_What you need to do:_ Each entry below must come back exactly as written, without its pictures.
*** Exercise inputs ***
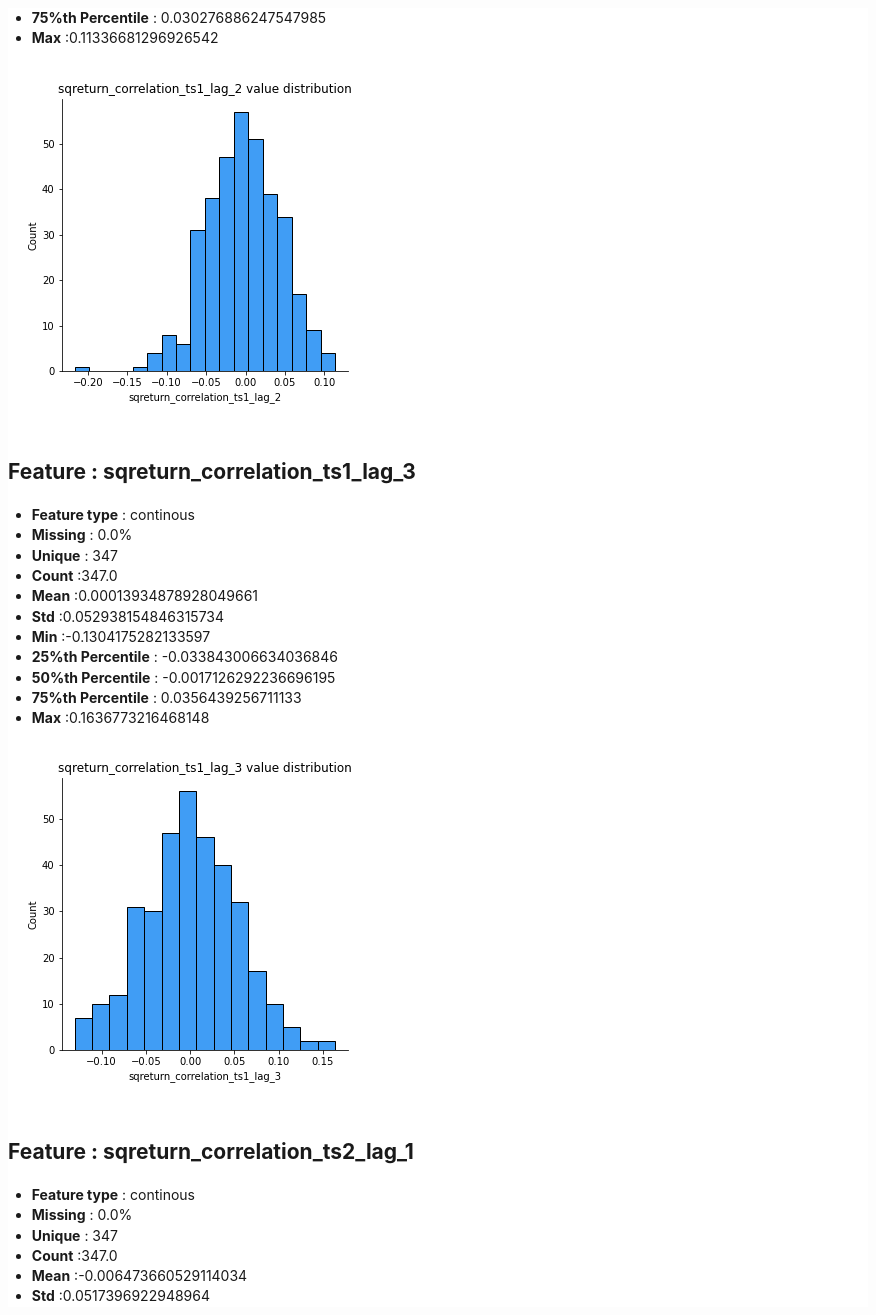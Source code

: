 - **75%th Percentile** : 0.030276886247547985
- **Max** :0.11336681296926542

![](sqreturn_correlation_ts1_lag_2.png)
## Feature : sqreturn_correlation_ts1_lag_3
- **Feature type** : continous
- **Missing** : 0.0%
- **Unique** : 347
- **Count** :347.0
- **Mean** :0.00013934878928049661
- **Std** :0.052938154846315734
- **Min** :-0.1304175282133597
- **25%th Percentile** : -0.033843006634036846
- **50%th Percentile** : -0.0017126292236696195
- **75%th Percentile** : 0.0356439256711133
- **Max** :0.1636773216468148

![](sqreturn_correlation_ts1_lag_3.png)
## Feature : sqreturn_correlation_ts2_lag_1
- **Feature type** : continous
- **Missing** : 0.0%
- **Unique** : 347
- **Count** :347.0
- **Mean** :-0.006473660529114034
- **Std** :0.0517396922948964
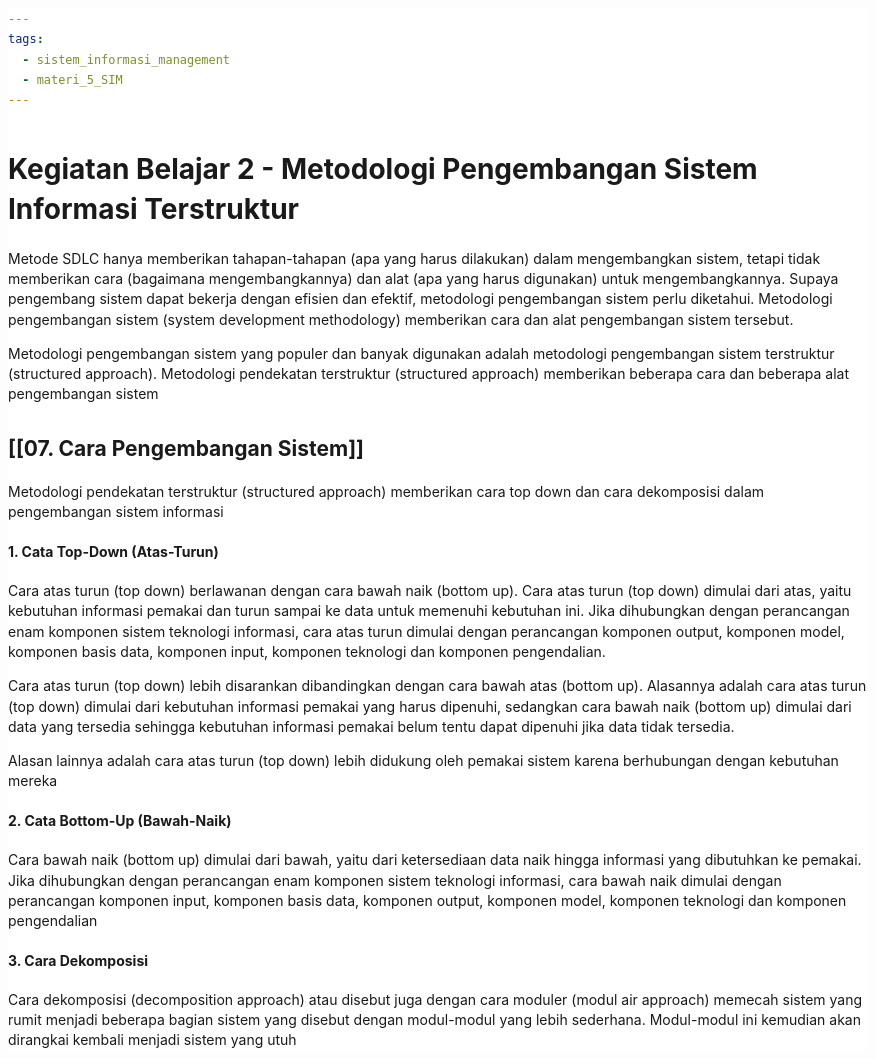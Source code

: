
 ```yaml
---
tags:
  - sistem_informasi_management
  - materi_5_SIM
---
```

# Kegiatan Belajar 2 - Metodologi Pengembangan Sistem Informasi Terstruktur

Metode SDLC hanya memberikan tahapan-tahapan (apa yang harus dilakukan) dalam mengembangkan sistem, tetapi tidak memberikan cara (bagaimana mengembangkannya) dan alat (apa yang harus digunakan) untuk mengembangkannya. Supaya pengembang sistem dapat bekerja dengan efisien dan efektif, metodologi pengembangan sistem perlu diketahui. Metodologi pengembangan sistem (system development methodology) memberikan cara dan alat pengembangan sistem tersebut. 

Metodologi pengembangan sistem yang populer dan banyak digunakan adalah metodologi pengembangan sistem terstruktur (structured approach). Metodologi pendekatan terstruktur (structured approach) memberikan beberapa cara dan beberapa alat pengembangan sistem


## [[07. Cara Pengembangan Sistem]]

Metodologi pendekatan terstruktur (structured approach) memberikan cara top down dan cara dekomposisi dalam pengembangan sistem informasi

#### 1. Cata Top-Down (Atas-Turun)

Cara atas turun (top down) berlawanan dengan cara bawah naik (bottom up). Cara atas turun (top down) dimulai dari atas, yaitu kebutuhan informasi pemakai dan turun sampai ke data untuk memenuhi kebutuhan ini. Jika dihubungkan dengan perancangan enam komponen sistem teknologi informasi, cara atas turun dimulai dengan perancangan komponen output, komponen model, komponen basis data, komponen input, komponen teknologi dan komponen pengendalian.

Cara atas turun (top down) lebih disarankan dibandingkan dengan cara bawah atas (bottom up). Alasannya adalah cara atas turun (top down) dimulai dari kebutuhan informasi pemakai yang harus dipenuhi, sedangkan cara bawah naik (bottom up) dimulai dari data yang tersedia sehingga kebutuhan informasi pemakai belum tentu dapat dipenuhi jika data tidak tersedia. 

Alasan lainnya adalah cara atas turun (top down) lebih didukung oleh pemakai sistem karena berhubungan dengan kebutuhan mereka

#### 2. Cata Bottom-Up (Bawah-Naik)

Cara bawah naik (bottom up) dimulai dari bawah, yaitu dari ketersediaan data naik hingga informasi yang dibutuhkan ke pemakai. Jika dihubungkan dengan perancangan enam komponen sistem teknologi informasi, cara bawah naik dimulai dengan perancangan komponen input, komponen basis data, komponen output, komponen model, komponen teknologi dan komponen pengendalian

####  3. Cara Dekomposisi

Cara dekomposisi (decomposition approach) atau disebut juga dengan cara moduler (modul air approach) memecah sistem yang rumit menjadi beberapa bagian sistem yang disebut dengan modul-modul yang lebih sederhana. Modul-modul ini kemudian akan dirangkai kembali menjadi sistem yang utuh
***
_Expected answer:_
Source code

: - **75%th Percentile** : 0.030276886247547985
- **Max** :0.11336681296926542

![](sqreturn_correlation_ts1_lag_2.png)
## Feature : sqreturn_correlation_ts1_lag_3
- **Feature type** : continous
- **Missing** : 0.0%
- **Unique** : 347
- **Count** :347.0
- **Mean** :0.00013934878928049661
- **Std** :0.052938154846315734
- **Min** :-0.1304175282133597
- **25%th Percentile** : -0.033843006634036846
- **50%th Percentile** : -0.0017126292236696195
- **75%th Percentile** : 0.0356439256711133
- **Max** :0.1636773216468148

![](sqreturn_correlation_ts1_lag_3.png)
## Feature : sqreturn_correlation_ts2_lag_1
- **Feature type** : continous
- **Missing** : 0.0%
- **Unique** : 347
- **Count** :347.0
- **Mean** :-0.006473660529114034
- **Std** :0.0517396922948964
Source code

:
 ```yaml
---
tags:
  - sistem_informasi_management
  - materi_5_SIM
---
```

# Kegiatan Belajar 2 - Metodologi Pengembangan Sistem Informasi Terstruktur

Metode SDLC hanya memberikan tahapan-tahapan (apa yang harus dilakukan) dalam mengembangkan sistem, tetapi tidak memberikan cara (bagaimana mengembangkannya) dan alat (apa yang harus digunakan) untuk mengembangkannya. Supaya pengembang sistem dapat bekerja dengan efisien dan efektif, metodologi pengembangan sistem perlu diketahui. Metodologi pengembangan sistem (system development methodology) memberikan cara dan alat pengembangan sistem tersebut. 

Metodologi pengembangan sistem yang populer dan banyak digunakan adalah metodologi pengembangan sistem terstruktur (structured approach). Metodologi pendekatan terstruktur (structured approach) memberikan beberapa cara dan beberapa alat pengembangan sistem


## [[07. Cara Pengembangan Sistem]]

Metodologi pendekatan terstruktur (structured approach) memberikan cara top down dan cara dekomposisi dalam pengembangan sistem informasi

#### 1. Cata Top-Down (Atas-Turun)

Cara atas turun (top down) berlawanan dengan cara bawah naik (bottom up). Cara atas turun (top down) dimulai dari atas, yaitu kebutuhan informasi pemakai dan turun sampai ke data untuk memenuhi kebutuhan ini. Jika dihubungkan dengan perancangan enam komponen sistem teknologi informasi, cara atas turun dimulai dengan perancangan komponen output, komponen model, komponen basis data, komponen input, komponen teknologi dan komponen pengendalian.

Cara atas turun (top down) lebih disarankan dibandingkan dengan cara bawah atas (bottom up). Alasannya adalah cara atas turun (top down) dimulai dari kebutuhan informasi pemakai yang harus dipenuhi, sedangkan cara bawah naik (bottom up) dimulai dari data yang tersedia sehingga kebutuhan informasi pemakai belum tentu dapat dipenuhi jika data tidak tersedia. 

Alasan lainnya adalah cara atas turun (top down) lebih didukung oleh pemakai sistem karena berhubungan dengan kebutuhan mereka

#### 2. Cata Bottom-Up (Bawah-Naik)

Cara bawah naik (bottom up) dimulai dari bawah, yaitu dari ketersediaan data naik hingga informasi yang dibutuhkan ke pemakai. Jika dihubungkan dengan perancangan enam komponen sistem teknologi informasi, cara bawah naik dimulai dengan perancangan komponen input, komponen basis data, komponen output, komponen model, komponen teknologi dan komponen pengendalian

####  3. Cara Dekomposisi

Cara dekomposisi (decomposition approach) atau disebut juga dengan cara moduler (modul air approach) memecah sistem yang rumit menjadi beberapa bagian sistem yang disebut dengan modul-modul yang lebih sederhana. Modul-modul ini kemudian akan dirangkai kembali menjadi sistem yang utuh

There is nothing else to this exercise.